By 2001, the NDP government was embroiled in scandals. Factionally divided and led by a demoralized Ujjal Dosanjh, the party was on its fourth premier in 10 years and well down in the polls.
During the April election, voters turned their backs on the NDP, and Campbell, who campaigned on a promise of a "new era of hope and prosperity," won easily, sweeping 77 of 79 seats.
The landslide victory gave Campbell the largest majority in B.C. history, making him B.C.'s 34th premier since 1871.
His first day in office, Campbell announced major tax cuts. Then in early 2002, his government announced plans to slash spending and eliminate thousand of civil service jobs.
The government froze budgets for health care and education, announced deep cuts in all other ministries and raised premiums for the Medical Services Plan. The government also lifted the NDP freeze on post-secondary tuition fees.
Campbell's first term was not without personal scandal. In January 2003, he was arrested and charged with drunk driving while in Hawaii. He apologized and pleaded guilty.
Polls at the time showed the Liberals losing support, with Campbell's popularity trailing his party's. But in 2004, then-finance minister Gary Collins brought in the Liberals' first balanced budget, which included a modest surplus.
That budget was followed by another balanced budget in 2005, and as the province's economic fortunes improved, so did the public support of the Liberals.
Second mandate — new priorities
In the 2005 election, Campbell lead the Liberals to victory again, making him the first B.C. premier since Bill Bennett in 1979 to win two consecutive elections.
But Campbell won this time by a much narrower margin of less than five per cent of the total vote, which reduced his majority to 46 seats. The NDP, meanwhile, under new leader Carole James, surged from three to 33 seats.
During his second term in office, Campbell focused on several new initiatives, including renewed treaty negotiations with B.C.'s First Nations. He also brought in a controversial carbon tax and set ambitious targets to reduce the province's greenhouse gas emissions.

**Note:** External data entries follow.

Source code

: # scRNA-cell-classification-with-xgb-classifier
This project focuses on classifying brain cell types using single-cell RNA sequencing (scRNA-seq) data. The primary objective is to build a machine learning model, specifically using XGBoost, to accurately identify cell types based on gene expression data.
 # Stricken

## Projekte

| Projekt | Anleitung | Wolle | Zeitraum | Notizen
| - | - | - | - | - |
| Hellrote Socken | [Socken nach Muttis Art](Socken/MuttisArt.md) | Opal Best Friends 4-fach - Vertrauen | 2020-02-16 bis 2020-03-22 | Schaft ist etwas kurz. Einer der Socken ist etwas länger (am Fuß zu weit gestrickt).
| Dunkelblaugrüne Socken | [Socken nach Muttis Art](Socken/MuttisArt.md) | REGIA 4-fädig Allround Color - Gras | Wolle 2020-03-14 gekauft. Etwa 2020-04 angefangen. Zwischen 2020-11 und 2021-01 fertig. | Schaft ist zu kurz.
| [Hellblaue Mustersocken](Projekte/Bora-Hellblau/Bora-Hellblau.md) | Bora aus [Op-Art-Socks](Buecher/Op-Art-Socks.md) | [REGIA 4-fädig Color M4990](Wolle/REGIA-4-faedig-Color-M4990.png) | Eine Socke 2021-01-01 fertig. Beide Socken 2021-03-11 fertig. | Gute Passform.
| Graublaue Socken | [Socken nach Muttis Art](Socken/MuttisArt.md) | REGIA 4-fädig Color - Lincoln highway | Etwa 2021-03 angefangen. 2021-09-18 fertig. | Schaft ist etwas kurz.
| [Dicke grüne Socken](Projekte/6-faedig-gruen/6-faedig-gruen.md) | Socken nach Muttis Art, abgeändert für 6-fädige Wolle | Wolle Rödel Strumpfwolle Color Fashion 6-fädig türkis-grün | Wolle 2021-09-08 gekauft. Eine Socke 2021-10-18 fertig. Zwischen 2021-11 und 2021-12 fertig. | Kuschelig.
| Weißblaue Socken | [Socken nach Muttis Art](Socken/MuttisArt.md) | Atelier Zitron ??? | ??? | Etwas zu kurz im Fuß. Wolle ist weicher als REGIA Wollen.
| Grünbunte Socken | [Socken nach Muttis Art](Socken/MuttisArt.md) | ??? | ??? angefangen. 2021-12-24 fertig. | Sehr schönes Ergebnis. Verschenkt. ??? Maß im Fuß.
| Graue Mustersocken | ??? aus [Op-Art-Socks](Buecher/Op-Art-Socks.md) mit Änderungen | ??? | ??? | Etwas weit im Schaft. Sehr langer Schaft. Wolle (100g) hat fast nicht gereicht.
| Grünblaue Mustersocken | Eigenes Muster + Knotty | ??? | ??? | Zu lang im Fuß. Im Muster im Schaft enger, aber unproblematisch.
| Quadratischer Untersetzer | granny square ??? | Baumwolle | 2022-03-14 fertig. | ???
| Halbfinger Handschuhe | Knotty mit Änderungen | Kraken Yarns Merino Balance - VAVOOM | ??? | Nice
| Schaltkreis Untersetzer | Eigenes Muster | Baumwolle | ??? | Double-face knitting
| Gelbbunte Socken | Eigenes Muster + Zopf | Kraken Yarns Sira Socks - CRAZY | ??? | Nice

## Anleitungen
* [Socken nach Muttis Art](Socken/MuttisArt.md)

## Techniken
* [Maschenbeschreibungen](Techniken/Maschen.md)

Other priorities for his government have included several large transportation infrastructure projects, preparing for the 2010 Winter Olympics and, until the most recent budget tabled in February 2009, maintaining B.C.'s budget surpluses.
City hall years
Campbell grew up and attended school in Vancouver's Point Grey, the riding he has represented since winning the seat in 1996.
When he was 13, his father — the assistant dean of medicine at the University of British Columbia at the time — committed suicide. His mother then took a secretarial job and moved her young family into a small apartment.
Campbell won a scholarship to Dartmouth College in New Hampshire, where he received his bachelor of arts degree.
In the early 1970s, Campbell and his new wife, Nancy, spent two years with the volunteer organization CUSO teaching school in Nigeria.
Upon their return to B.C, Campbell tried law school at UBC but dropped out to launch his political career as an aide to then-Vancouver mayor Art Phillips.
When Phillips left city hall in 1976, Campbell went into the development business in Vancouver with Marathon Reality and eventually founded his own company, Citycore Development Company, which he ran while studying for his MBA at Simon Fraser University.
But in1984, he won a seat on Vancouver council and returned to city hall. He served one term as councillor and then ran successfully for mayor in 1986. He served three terms until 1993, when he was chosen as the new leader of B.C.'s Liberal Party.
Campbell has also served as chair of the Greater Vancouver Regional District and as president of the Union of B.C. Municipalities during his time as mayor.
Campbell and his wife, Nancy, who is a principal in the Howe Sound District, have been married for 39 years. They have two grown sons.